YOUR TASK
The word "paths" occurs in some of the lines below; copy each of those lines.

MATERIAL FOR THE TASK

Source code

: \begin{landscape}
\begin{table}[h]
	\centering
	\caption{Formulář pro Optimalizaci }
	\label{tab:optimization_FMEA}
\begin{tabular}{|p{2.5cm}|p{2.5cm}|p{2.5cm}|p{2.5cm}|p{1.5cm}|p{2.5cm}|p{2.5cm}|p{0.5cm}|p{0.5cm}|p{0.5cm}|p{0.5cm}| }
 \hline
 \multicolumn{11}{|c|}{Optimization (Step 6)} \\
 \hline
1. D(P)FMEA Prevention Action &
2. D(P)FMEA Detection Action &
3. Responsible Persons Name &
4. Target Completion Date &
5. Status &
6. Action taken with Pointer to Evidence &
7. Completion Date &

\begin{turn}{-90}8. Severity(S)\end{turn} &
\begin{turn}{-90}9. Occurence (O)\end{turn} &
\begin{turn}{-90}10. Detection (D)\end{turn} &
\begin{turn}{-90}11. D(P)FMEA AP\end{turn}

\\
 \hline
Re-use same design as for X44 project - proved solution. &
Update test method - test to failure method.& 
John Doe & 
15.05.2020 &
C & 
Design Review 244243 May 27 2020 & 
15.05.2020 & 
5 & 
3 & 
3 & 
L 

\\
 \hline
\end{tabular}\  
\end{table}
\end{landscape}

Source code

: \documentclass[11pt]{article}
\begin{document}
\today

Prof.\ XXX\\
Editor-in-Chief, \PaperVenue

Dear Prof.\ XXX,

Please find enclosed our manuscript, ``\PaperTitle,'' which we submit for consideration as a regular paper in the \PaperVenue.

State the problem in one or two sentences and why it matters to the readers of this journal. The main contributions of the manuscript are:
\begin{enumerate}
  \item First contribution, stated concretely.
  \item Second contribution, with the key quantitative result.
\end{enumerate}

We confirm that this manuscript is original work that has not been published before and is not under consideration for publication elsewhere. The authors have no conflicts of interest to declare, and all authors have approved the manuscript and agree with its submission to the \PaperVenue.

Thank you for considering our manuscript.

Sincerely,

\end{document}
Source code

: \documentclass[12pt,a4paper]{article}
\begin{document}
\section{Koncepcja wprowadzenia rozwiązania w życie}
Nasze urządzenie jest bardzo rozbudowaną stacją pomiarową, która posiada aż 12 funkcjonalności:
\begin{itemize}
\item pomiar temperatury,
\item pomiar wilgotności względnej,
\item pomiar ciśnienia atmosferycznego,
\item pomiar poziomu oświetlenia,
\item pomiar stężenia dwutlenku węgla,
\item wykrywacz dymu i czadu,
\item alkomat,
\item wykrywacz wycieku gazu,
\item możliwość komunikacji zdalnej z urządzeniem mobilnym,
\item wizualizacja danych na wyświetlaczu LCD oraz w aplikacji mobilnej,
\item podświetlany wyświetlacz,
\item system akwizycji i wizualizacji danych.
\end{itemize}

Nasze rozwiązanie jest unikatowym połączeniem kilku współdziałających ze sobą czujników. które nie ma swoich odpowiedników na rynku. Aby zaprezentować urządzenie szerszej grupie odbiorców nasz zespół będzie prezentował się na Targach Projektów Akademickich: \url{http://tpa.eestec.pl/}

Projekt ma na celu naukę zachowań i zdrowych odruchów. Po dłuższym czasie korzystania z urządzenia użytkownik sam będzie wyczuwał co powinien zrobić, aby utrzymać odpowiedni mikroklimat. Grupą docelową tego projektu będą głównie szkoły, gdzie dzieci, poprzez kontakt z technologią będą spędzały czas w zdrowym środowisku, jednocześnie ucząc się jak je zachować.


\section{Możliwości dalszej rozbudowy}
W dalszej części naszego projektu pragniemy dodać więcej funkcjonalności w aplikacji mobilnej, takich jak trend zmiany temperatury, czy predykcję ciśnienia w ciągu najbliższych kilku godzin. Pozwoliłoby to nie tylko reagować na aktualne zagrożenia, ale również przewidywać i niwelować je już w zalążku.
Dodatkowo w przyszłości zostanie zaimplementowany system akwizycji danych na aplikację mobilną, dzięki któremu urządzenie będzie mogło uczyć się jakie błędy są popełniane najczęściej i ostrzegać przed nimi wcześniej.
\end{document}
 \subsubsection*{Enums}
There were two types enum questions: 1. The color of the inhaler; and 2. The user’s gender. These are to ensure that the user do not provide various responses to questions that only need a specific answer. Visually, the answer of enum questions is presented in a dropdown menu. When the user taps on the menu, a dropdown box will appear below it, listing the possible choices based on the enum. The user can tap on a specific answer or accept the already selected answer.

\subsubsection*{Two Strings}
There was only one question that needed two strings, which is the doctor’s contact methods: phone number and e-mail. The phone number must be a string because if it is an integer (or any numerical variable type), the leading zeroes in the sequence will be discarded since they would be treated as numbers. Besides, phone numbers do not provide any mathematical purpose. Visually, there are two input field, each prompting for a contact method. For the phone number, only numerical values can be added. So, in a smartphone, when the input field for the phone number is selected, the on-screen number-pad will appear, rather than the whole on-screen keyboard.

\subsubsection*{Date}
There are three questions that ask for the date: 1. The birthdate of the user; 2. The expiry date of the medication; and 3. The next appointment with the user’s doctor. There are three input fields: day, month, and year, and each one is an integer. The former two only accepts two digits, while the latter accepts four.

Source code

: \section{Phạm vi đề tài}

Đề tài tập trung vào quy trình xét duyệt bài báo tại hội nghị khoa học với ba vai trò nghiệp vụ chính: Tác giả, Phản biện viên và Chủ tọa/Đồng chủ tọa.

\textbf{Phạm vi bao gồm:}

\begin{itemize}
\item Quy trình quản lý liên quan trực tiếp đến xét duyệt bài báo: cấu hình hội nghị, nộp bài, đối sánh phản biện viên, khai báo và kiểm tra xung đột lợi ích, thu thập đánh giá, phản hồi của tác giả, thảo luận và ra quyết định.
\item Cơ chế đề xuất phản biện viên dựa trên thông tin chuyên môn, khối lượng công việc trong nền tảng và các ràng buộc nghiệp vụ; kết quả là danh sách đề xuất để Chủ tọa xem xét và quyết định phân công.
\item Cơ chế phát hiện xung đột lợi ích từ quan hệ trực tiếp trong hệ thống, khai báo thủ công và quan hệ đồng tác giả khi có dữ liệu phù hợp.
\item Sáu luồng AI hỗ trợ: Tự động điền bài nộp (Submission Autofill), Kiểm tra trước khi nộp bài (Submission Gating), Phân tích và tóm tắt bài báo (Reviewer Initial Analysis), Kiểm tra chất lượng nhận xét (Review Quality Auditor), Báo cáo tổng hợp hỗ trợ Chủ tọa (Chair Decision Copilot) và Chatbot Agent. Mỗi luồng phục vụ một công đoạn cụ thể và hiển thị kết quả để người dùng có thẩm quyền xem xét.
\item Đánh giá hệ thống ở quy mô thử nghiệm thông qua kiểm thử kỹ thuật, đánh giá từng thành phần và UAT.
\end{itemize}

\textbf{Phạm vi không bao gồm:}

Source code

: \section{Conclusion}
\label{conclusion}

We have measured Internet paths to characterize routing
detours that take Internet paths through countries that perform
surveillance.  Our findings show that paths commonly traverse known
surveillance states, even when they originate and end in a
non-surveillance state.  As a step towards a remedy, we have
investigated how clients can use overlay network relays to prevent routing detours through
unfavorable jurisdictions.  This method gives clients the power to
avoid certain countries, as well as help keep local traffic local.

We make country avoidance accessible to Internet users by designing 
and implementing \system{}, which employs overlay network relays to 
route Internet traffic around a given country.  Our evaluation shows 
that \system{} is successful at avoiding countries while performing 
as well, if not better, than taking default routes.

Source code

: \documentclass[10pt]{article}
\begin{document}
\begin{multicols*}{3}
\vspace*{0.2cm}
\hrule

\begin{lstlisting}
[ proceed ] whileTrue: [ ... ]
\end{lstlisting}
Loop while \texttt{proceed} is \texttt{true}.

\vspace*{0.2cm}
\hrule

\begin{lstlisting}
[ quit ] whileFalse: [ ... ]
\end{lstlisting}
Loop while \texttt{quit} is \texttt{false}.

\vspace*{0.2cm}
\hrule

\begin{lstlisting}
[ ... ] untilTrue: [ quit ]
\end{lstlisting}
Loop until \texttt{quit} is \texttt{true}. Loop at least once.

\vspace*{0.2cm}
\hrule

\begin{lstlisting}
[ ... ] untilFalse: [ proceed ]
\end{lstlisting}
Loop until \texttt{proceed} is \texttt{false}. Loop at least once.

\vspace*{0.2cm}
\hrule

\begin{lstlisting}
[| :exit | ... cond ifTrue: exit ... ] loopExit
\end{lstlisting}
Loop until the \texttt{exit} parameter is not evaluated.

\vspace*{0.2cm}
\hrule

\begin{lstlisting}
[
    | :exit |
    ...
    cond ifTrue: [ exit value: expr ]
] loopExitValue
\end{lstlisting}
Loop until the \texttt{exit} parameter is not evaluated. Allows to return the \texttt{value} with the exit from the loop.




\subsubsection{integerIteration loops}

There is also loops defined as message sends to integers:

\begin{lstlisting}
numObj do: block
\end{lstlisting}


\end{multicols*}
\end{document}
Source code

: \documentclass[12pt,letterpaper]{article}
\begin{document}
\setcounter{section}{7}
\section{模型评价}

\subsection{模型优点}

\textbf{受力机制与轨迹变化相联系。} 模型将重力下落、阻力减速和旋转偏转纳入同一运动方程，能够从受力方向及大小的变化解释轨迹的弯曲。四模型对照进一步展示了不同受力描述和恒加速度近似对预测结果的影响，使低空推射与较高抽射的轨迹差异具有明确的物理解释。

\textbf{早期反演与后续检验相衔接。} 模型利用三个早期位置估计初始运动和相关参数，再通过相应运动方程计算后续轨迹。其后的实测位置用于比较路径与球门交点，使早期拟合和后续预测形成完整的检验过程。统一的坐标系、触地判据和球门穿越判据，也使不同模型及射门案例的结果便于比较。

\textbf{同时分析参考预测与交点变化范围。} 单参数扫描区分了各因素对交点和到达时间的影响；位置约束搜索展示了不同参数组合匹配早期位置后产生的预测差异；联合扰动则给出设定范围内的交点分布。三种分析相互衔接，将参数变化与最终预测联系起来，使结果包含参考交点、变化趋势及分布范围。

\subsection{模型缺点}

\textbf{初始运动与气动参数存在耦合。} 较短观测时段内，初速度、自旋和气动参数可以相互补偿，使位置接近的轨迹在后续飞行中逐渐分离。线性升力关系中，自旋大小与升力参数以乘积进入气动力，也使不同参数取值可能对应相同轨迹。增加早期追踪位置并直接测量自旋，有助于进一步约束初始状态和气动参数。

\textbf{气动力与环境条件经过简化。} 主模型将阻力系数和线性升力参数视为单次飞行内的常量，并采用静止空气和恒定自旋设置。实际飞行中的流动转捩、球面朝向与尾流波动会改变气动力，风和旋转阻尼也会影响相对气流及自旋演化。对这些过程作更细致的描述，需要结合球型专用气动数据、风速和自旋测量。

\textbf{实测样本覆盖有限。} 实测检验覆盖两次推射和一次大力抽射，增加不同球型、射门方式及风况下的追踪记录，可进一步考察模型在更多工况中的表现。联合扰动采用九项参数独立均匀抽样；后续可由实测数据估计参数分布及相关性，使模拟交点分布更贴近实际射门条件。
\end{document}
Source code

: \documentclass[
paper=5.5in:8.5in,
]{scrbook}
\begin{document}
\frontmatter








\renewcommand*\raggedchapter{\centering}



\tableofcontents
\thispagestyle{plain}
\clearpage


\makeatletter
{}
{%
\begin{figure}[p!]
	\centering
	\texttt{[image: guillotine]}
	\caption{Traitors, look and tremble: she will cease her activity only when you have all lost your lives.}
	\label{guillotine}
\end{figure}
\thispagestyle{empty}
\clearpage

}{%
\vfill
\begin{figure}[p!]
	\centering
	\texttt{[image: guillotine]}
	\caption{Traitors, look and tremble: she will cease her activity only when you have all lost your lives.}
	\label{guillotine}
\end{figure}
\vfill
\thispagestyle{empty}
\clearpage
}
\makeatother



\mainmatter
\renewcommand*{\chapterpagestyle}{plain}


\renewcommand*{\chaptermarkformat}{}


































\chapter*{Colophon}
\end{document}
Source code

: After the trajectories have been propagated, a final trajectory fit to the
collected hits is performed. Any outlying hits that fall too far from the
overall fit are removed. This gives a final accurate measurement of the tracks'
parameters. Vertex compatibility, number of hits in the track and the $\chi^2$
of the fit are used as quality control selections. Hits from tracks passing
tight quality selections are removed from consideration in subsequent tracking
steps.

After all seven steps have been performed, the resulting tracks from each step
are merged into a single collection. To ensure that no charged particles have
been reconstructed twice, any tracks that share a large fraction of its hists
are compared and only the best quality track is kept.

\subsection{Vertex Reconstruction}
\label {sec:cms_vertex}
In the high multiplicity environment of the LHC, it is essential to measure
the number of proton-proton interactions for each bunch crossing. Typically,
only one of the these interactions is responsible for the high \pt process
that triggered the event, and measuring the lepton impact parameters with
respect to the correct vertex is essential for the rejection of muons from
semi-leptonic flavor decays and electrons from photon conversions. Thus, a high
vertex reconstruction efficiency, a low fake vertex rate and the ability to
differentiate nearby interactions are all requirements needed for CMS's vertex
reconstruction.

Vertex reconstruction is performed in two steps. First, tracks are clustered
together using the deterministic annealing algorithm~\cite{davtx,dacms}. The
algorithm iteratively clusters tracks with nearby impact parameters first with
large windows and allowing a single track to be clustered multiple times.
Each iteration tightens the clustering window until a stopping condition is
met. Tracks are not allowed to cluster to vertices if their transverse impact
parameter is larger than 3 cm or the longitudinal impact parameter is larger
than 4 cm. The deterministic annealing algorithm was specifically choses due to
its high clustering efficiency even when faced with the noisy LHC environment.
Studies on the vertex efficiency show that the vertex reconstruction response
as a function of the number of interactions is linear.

EXERCISE OUTPUT
We have measured Internet paths to characterize routing
detours that take Internet paths through countries that perform
surveillance.  Our findings show that paths commonly traverse known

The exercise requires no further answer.